[Task prompt]:
Before copying, set the images aside; then transcribe every entry below exactly.

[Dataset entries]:
──────────
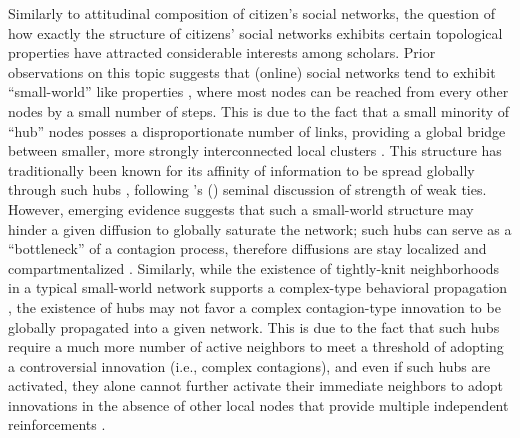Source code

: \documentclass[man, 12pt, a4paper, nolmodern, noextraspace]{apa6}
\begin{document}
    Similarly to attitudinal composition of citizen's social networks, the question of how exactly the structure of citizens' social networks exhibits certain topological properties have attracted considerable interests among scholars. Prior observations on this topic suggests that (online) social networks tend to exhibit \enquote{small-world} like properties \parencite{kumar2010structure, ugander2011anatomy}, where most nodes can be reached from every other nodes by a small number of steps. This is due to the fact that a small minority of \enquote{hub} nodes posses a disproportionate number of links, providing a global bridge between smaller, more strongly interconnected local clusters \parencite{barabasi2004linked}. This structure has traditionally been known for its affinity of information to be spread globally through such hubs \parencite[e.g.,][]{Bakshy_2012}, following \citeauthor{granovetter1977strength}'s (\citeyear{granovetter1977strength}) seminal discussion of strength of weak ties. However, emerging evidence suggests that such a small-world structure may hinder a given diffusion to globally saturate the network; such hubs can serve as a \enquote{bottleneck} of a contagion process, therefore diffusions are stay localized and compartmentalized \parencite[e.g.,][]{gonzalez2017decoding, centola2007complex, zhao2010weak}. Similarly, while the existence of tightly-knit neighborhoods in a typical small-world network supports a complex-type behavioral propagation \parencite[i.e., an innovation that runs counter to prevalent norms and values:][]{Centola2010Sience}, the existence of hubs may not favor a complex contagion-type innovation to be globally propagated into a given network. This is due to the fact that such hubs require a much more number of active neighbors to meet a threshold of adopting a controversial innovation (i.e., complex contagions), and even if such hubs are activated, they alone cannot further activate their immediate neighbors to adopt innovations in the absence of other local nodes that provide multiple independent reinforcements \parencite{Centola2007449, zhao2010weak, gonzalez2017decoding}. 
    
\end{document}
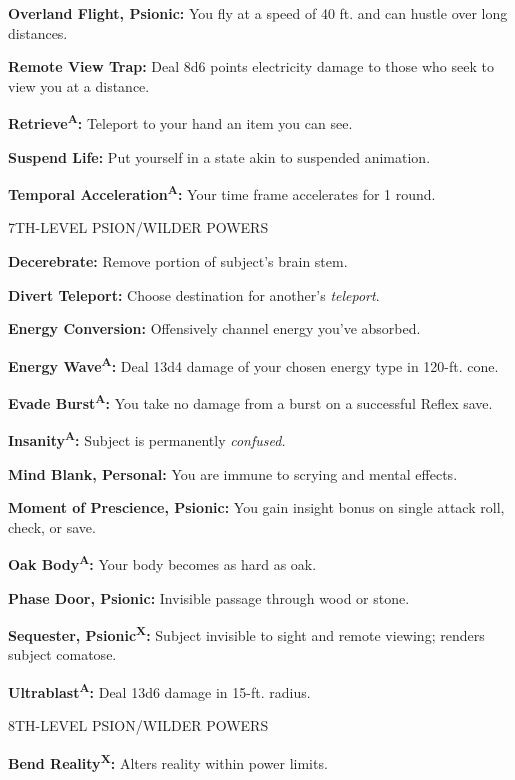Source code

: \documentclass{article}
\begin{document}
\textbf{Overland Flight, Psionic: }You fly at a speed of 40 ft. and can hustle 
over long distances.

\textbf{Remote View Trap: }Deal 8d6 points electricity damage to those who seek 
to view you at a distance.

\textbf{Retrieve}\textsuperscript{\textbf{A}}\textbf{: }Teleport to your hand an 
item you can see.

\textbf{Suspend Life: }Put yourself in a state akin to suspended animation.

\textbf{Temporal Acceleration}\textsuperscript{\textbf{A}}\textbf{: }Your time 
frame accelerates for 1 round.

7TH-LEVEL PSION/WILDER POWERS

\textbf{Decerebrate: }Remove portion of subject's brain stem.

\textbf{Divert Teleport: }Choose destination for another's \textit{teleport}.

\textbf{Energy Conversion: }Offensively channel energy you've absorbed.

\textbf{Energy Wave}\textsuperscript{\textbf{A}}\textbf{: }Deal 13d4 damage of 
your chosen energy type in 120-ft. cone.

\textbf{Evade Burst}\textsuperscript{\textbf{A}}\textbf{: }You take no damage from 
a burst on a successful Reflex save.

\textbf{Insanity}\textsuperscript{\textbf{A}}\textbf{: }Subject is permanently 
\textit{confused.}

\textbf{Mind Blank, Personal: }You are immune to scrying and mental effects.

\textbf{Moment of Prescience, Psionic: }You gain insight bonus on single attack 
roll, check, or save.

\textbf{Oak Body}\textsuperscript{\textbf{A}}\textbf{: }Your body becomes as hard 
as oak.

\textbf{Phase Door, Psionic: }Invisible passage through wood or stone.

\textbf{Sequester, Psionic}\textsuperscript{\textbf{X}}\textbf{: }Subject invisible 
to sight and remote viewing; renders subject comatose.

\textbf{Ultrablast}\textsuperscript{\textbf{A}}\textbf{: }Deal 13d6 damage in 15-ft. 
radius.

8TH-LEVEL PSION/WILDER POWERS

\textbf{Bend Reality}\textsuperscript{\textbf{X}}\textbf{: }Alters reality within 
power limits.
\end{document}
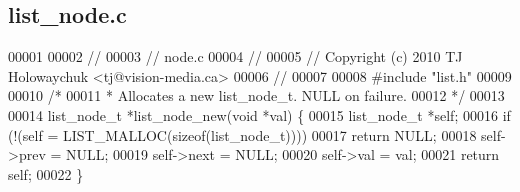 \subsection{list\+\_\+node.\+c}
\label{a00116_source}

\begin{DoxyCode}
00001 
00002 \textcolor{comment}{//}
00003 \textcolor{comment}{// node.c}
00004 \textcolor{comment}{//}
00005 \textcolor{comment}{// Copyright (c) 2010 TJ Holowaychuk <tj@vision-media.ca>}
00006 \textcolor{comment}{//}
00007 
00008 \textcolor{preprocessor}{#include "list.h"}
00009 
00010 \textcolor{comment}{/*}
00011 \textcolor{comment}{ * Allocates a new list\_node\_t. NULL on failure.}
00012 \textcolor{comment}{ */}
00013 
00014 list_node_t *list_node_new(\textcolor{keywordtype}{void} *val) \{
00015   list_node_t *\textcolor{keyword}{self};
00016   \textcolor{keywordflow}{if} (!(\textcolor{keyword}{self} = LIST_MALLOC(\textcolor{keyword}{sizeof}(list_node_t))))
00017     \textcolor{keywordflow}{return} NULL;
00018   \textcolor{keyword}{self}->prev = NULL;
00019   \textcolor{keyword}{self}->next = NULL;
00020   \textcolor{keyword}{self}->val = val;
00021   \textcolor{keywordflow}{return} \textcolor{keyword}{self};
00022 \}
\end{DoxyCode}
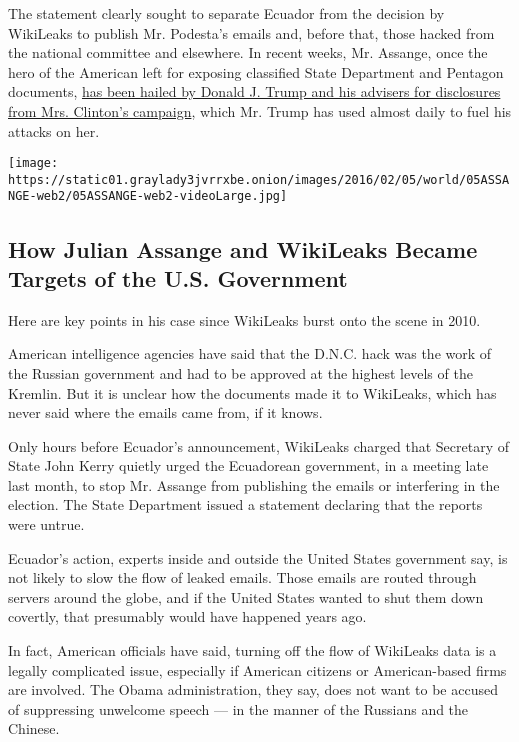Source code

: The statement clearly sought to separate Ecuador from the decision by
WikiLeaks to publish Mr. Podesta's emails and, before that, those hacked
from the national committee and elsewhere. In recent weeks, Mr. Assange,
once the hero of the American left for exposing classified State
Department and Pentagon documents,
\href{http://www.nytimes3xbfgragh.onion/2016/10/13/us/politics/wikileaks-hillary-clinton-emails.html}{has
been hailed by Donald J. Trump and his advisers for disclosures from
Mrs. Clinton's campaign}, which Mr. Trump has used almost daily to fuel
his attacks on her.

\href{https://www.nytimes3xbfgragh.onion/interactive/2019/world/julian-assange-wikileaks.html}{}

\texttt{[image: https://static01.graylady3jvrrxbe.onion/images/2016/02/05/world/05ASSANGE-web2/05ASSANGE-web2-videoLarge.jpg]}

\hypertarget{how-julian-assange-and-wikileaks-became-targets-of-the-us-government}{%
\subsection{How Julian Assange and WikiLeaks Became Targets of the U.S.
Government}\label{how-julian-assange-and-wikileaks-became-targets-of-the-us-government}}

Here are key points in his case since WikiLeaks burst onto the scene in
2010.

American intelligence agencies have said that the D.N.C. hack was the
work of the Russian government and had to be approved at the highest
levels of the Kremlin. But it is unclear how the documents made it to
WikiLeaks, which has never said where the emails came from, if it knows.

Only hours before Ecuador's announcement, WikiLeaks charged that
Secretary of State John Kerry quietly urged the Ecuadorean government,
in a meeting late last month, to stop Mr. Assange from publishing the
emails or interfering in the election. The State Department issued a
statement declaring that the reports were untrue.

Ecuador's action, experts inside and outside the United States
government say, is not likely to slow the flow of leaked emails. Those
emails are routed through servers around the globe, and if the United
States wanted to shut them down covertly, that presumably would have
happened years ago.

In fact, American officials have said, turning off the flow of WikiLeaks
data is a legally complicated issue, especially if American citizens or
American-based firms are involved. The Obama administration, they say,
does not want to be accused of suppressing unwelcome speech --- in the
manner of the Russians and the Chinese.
──────────
[Response area]:
Source code

: \documentclass[man, 12pt, a4paper, nolmodern, noextraspace]{apa6}
\begin{document}
    Similarly to attitudinal composition of citizen's social networks, the question of how exactly the structure of citizens' social networks exhibits certain topological properties have attracted considerable interests among scholars. Prior observations on this topic suggests that (online) social networks tend to exhibit \enquote{small-world} like properties \parencite{kumar2010structure, ugander2011anatomy}, where most nodes can be reached from every other nodes by a small number of steps. This is due to the fact that a small minority of \enquote{hub} nodes posses a disproportionate number of links, providing a global bridge between smaller, more strongly interconnected local clusters \parencite{barabasi2004linked}. This structure has traditionally been known for its affinity of information to be spread globally through such hubs \parencite[e.g.,][]{Bakshy_2012}, following \citeauthor{granovetter1977strength}'s (\citeyear{granovetter1977strength}) seminal discussion of strength of weak ties. However, emerging evidence suggests that such a small-world structure may hinder a given diffusion to globally saturate the network; such hubs can serve as a \enquote{bottleneck} of a contagion process, therefore diffusions are stay localized and compartmentalized \parencite[e.g.,][]{gonzalez2017decoding, centola2007complex, zhao2010weak}. Similarly, while the existence of tightly-knit neighborhoods in a typical small-world network supports a complex-type behavioral propagation \parencite[i.e., an innovation that runs counter to prevalent norms and values:][]{Centola2010Sience}, the existence of hubs may not favor a complex contagion-type innovation to be globally propagated into a given network. This is due to the fact that such hubs require a much more number of active neighbors to meet a threshold of adopting a controversial innovation (i.e., complex contagions), and even if such hubs are activated, they alone cannot further activate their immediate neighbors to adopt innovations in the absence of other local nodes that provide multiple independent reinforcements \parencite{Centola2007449, zhao2010weak, gonzalez2017decoding}. 
    
\end{document}
Source code

: \documentclass{article}
\begin{document}
\textbf{Overland Flight, Psionic: }You fly at a speed of 40 ft. and can hustle 
over long distances.

\textbf{Remote View Trap: }Deal 8d6 points electricity damage to those who seek 
to view you at a distance.

\textbf{Retrieve}\textsuperscript{\textbf{A}}\textbf{: }Teleport to your hand an 
item you can see.

\textbf{Suspend Life: }Put yourself in a state akin to suspended animation.

\textbf{Temporal Acceleration}\textsuperscript{\textbf{A}}\textbf{: }Your time 
frame accelerates for 1 round.

7TH-LEVEL PSION/WILDER POWERS

\textbf{Decerebrate: }Remove portion of subject's brain stem.

\textbf{Divert Teleport: }Choose destination for another's \textit{teleport}.

\textbf{Energy Conversion: }Offensively channel energy you've absorbed.

\textbf{Energy Wave}\textsuperscript{\textbf{A}}\textbf{: }Deal 13d4 damage of 
your chosen energy type in 120-ft. cone.

\textbf{Evade Burst}\textsuperscript{\textbf{A}}\textbf{: }You take no damage from 
a burst on a successful Reflex save.

\textbf{Insanity}\textsuperscript{\textbf{A}}\textbf{: }Subject is permanently 
\textit{confused.}

\textbf{Mind Blank, Personal: }You are immune to scrying and mental effects.

\textbf{Moment of Prescience, Psionic: }You gain insight bonus on single attack 
roll, check, or save.

\textbf{Oak Body}\textsuperscript{\textbf{A}}\textbf{: }Your body becomes as hard 
as oak.

\textbf{Phase Door, Psionic: }Invisible passage through wood or stone.

\textbf{Sequester, Psionic}\textsuperscript{\textbf{X}}\textbf{: }Subject invisible 
to sight and remote viewing; renders subject comatose.

\textbf{Ultrablast}\textsuperscript{\textbf{A}}\textbf{: }Deal 13d6 damage in 15-ft. 
radius.

8TH-LEVEL PSION/WILDER POWERS

\textbf{Bend Reality}\textsuperscript{\textbf{X}}\textbf{: }Alters reality within 
power limits.
\end{document}
 \subsection{list\+\_\+node.\+c}
\label{a00116_source}

\begin{DoxyCode}
00001 
00002 \textcolor{comment}{//}
00003 \textcolor{comment}{// node.c}
00004 \textcolor{comment}{//}
00005 \textcolor{comment}{// Copyright (c) 2010 TJ Holowaychuk <tj@vision-media.ca>}
00006 \textcolor{comment}{//}
00007 
00008 \textcolor{preprocessor}{#include "list.h"}
00009 
00010 \textcolor{comment}{/*}
00011 \textcolor{comment}{ * Allocates a new list\_node\_t. NULL on failure.}
00012 \textcolor{comment}{ */}
00013 
00014 list_node_t *list_node_new(\textcolor{keywordtype}{void} *val) \{
00015   list_node_t *\textcolor{keyword}{self};
00016   \textcolor{keywordflow}{if} (!(\textcolor{keyword}{self} = LIST_MALLOC(\textcolor{keyword}{sizeof}(list_node_t))))
00017     \textcolor{keywordflow}{return} NULL;
00018   \textcolor{keyword}{self}->prev = NULL;
00019   \textcolor{keyword}{self}->next = NULL;
00020   \textcolor{keyword}{self}->val = val;
00021   \textcolor{keywordflow}{return} \textcolor{keyword}{self};
00022 \}
\end{DoxyCode}
Source code

: The statement clearly sought to separate Ecuador from the decision by
WikiLeaks to publish Mr. Podesta's emails and, before that, those hacked
from the national committee and elsewhere. In recent weeks, Mr. Assange,
once the hero of the American left for exposing classified State
Department and Pentagon documents,
\href{http://www.nytimes3xbfgragh.onion/2016/10/13/us/politics/wikileaks-hillary-clinton-emails.html}{has
been hailed by Donald J. Trump and his advisers for disclosures from
Mrs. Clinton's campaign}, which Mr. Trump has used almost daily to fuel
his attacks on her.

\href{https://www.nytimes3xbfgragh.onion/interactive/2019/world/julian-assange-wikileaks.html}{}

\texttt{[image: https://static01.graylady3jvrrxbe.onion/images/2016/02/05/world/05ASSANGE-web2/05ASSANGE-web2-videoLarge.jpg]}

\hypertarget{how-julian-assange-and-wikileaks-became-targets-of-the-us-government}{%
\subsection{How Julian Assange and WikiLeaks Became Targets of the U.S.
Government}\label{how-julian-assange-and-wikileaks-became-targets-of-the-us-government}}

Here are key points in his case since WikiLeaks burst onto the scene in
2010.

American intelligence agencies have said that the D.N.C. hack was the
work of the Russian government and had to be approved at the highest
levels of the Kremlin. But it is unclear how the documents made it to
WikiLeaks, which has never said where the emails came from, if it knows.

Only hours before Ecuador's announcement, WikiLeaks charged that
Secretary of State John Kerry quietly urged the Ecuadorean government,
in a meeting late last month, to stop Mr. Assange from publishing the
emails or interfering in the election. The State Department issued a
statement declaring that the reports were untrue.

Ecuador's action, experts inside and outside the United States
government say, is not likely to slow the flow of leaked emails. Those
emails are routed through servers around the globe, and if the United
States wanted to shut them down covertly, that presumably would have
happened years ago.

In fact, American officials have said, turning off the flow of WikiLeaks
data is a legally complicated issue, especially if American citizens or
American-based firms are involved. The Obama administration, they say,
does not want to be accused of suppressing unwelcome speech --- in the
manner of the Russians and the Chinese.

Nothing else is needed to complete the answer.